Contact GFH at: sponsor@GFH-Asia.org
2: You’ll create a unique halo affect for your firm
Doing Well by Doing Good: The Benevolent Halo of Social Goodwill
Sean Blair and Alexander Chernev, 2012 [12-103] Marketing Science Institute
Report Summary
The idea that companies can do well by doing good has for years drawn the attention of managers and researchers. Despite a substantial amount of academic research and market data, little is known about the returns on social goodwill investments. Most prior research has assumed that a company’s socially responsible activities are likely to influence the overall image of the company without necessarily changing consumers’ beliefs of how the company’s products perform.
In this report, Sean Blair and Alexander Chernev provide evidence that a firm’s pro-social activities can have a significant impact not only on consumers’ goodwill toward the firm’s brand, but also on their beliefs about the firm’s products. They test their predictions in a series of four empirical studies.
Findings
Their first experiment demonstrates that a product is perceived to perform better when it is made by a socially responsible firm. Participants who were told that a winery donates a portion of its revenues to charity rated the same wine as tasting better than did participants who were not informed of this. They also find that this effect is a function of expertise, such that social goodwill is more likely to influence product perceptions (taste ratings) for nonexperts than for experts.
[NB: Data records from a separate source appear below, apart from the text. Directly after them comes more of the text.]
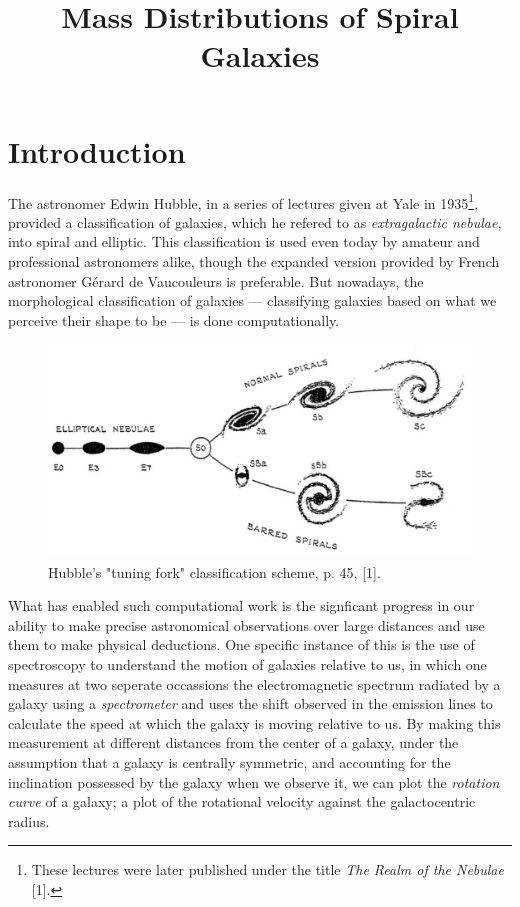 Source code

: \documentclass{article}
\title{Mass Distributions of Spiral Galaxies}
\date{}
\begin{document}
\maketitle

\section{Introduction}\label{sec:introduction}

The astronomer Edwin Hubble, in a series of lectures given at Yale in 1935\footnote{These lectures were later published under the title \textit{The Realm of the Nebulae} [1].}, provided a classification of galaxies, which he refered to as \textit{extragalactic nebulae}, into spiral and elliptic.
This classification is used even today by amateur and professional astronomers alike, though the expanded version provided by French astronomer Gérard de Vaucouleurs is preferable.
But nowadays, the morphological classification of galaxies --- classifying galaxies based on what we perceive their shape to be --- is done computationally.

\begin{figure}[h!]
    \centering
    \includegraphics[width=0.7\linewidth]{hubblefork}
    \caption{Hubble's "tuning fork" classification scheme, p. 45, [1].}
    \label{fig:hubblefork}
\end{figure}

What has enabled such computational work is the signficant progress in our ability to make precise astronomical observations over large distances and use them to make physical deductions.
One specific instance of this is the use of spectroscopy to understand the motion of galaxies relative to us, in which one measures at two seperate occassions the electromagnetic spectrum radiated by a galaxy using a \textit{spectrometer} and uses the shift observed in the emission lines to calculate the speed at which the galaxy is moving relative to us.
By making this measurement at different distances from the center of a galaxy, under the assumption that a galaxy is centrally symmetric, and accounting for the inclination possessed by the galaxy when we observe it, we can plot the \textit{rotation curve} of a galaxy; a plot of the rotational velocity against the galactocentric radius.
\end{document}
In a second experiment, they find that this positive effect is a function of consumers’ mindset. Thus, respondents in an abstract mindset believed that a product (running shoe) would be more comfortable when they were aware of the firm’s monetary donations compared to when they were not aware, whereas respondents in a concrete mindset were unaffected by the information about the firm’s social goodwill. The authors suggest this occurs because abstract thinking facilitates creation of higher level associations that relate consumers’ positive impressions of the company to their product beliefs.
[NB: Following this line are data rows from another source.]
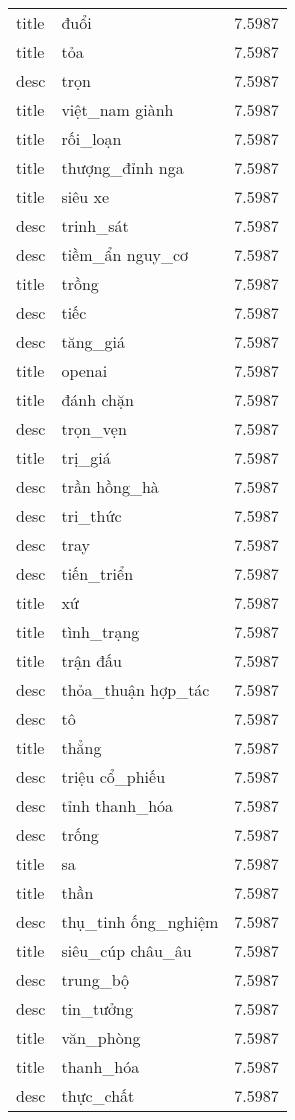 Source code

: \documentclass{article}
\begin{document}
\begin{tabular}{lll}
title & đuổi & 7.5987\\
title & tỏa & 7.5987\\
desc & trọn & 7.5987\\
title & việt\_nam giành & 7.5987\\
title & rối\_loạn & 7.5987\\
title & thượng\_đỉnh nga & 7.5987\\
title & siêu xe & 7.5987\\
desc & trinh\_sát & 7.5987\\
desc & tiềm\_ẩn nguy\_cơ & 7.5987\\
title & trồng & 7.5987\\
desc & tiếc & 7.5987\\
desc & tăng\_giá & 7.5987\\
title & openai & 7.5987\\
title & đánh chặn & 7.5987\\
desc & trọn\_vẹn & 7.5987\\
title & trị\_giá & 7.5987\\
desc & trần hồng\_hà & 7.5987\\
desc & tri\_thức & 7.5987\\
desc & tray & 7.5987\\
desc & tiến\_triển & 7.5987\\
title & xứ & 7.5987\\
title & tình\_trạng & 7.5987\\
title & trận đấu & 7.5987\\
desc & thỏa\_thuận hợp\_tác & 7.5987\\
desc & tô & 7.5987\\
title & thẳng & 7.5987\\
desc & triệu cổ\_phiếu & 7.5987\\
desc & tỉnh thanh\_hóa & 7.5987\\
desc & trống & 7.5987\\
title & sa & 7.5987\\
title & thần & 7.5987\\
desc & thụ\_tinh ống\_nghiệm & 7.5987\\
title & siêu\_cúp châu\_âu & 7.5987\\
desc & trung\_bộ & 7.5987\\
desc & tin\_tưởng & 7.5987\\
title & văn\_phòng & 7.5987\\
title & thanh\_hóa & 7.5987\\
desc & thực\_chất & 7.5987\\

\end{tabular}
\end{document}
A third experiment demonstrates that the positive effect of social goodwill on product performance beliefs is inversely related to the extent to which social goodwill is associated with the product. Thus, the positive impact of social goodwill is greatest when it is unrelated to the product (as in the case of monetary contributions to socially responsible causes) than when it is related to the product (as in the case of investments in socially responsible technologies). This experiment also shows that consumers’ expectations of superior performance translated into greater willingness to pay.
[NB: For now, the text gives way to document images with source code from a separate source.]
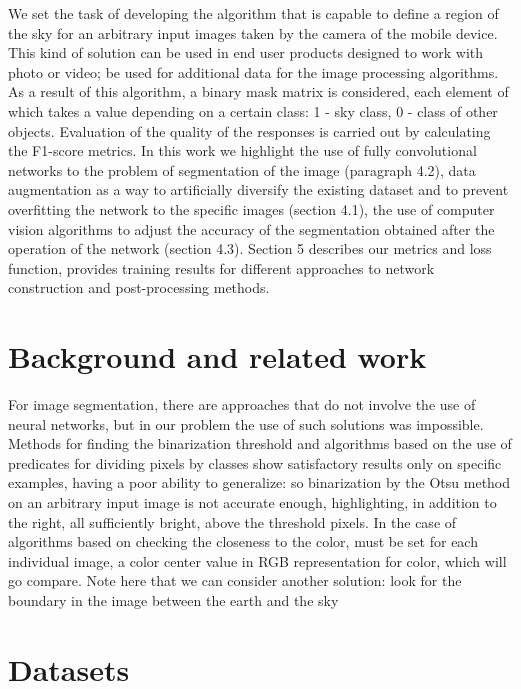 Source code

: \documentclass[runningheads]{llncs}
\begin{document}
We set the task of developing the algorithm that is capable to define a region of the sky for an arbitrary input images taken by the camera of the mobile device. This kind of solution can be used in end user products designed to work with photo or video; be used for additional data for the image processing algorithms\cite{ind_outd}. As a result of this algorithm, a binary mask matrix is considered, each element of which takes a value depending on a certain class: 1 - sky class, 0 - class of other objects. Evaluation of the quality of the responses is carried out by calculating the F1-score metrics.  In this work we highlight the use of fully convolutional networks to the problem of segmentation of the image (paragraph 4.2), data augmentation as a way to artificially diversify the existing dataset and to prevent overfitting the network to the specific images (section 4.1), the use of computer vision algorithms to adjust the accuracy of the segmentation obtained after the operation of the network (section 4.3). Section 5 describes our metrics and loss function, provides training results for different approaches to network construction and post-processing methods.

\section{Background and related work}

For image segmentation, there are approaches that do not involve the use of neural networks\cite{seg1}\cite{seg2}\cite{seg3}, but in our problem the use of such solutions was impossible. Methods for finding the binarization threshold and algorithms based on the use of predicates for dividing pixels by classes show satisfactory results only on specific examples, having a poor ability to generalize: so binarization by the Otsu method on an arbitrary input image is not accurate enough, highlighting, in addition to the right, all sufficiently bright, above the threshold pixels. In the case of algorithms based on checking the closeness to the color, must be set for each individual image, a color center value in RGB representation for color, which will go compare\cite{eff_app}. Note here that we can consider another solution: look for the boundary in the image between the earth and the sky\cite{ef_sky_detect}

\section{Datasets}
\end{document}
Finally, in a fourth experiment, the researchers find that the benevolent halo effect is a function of consumer beliefs about a firm’s motivation, such that it is attenuated when consumers suspect that the social goodwill is motivated by self-interest.
Managerial implications
These results show that investing in socially responsible causes not only creates goodwill toward the company but also bolsters consumer perceptions of the performance of company products, meaning that doing good can actually translate in doing well. Moreover, the results suggest that to avoid potential compensatory inferences, managers might consider de-emphasizing the link between the social goodwill and the product while emphasizing firm-specific associations. For example, rather than encouraging consumers to think of a product as being environmentally friendly, managers might encourage consumers to focus on the firm’s environmentally friendly image, reflected in its decision to make an environmentally friendly product.
Sean Blair is a Ph.D. candidate, and Alexander Chernev is Associate Professor of Marketing, Kellogg School of Management, Northwestern University. This research was supported by MSI Research Grant 4-1731.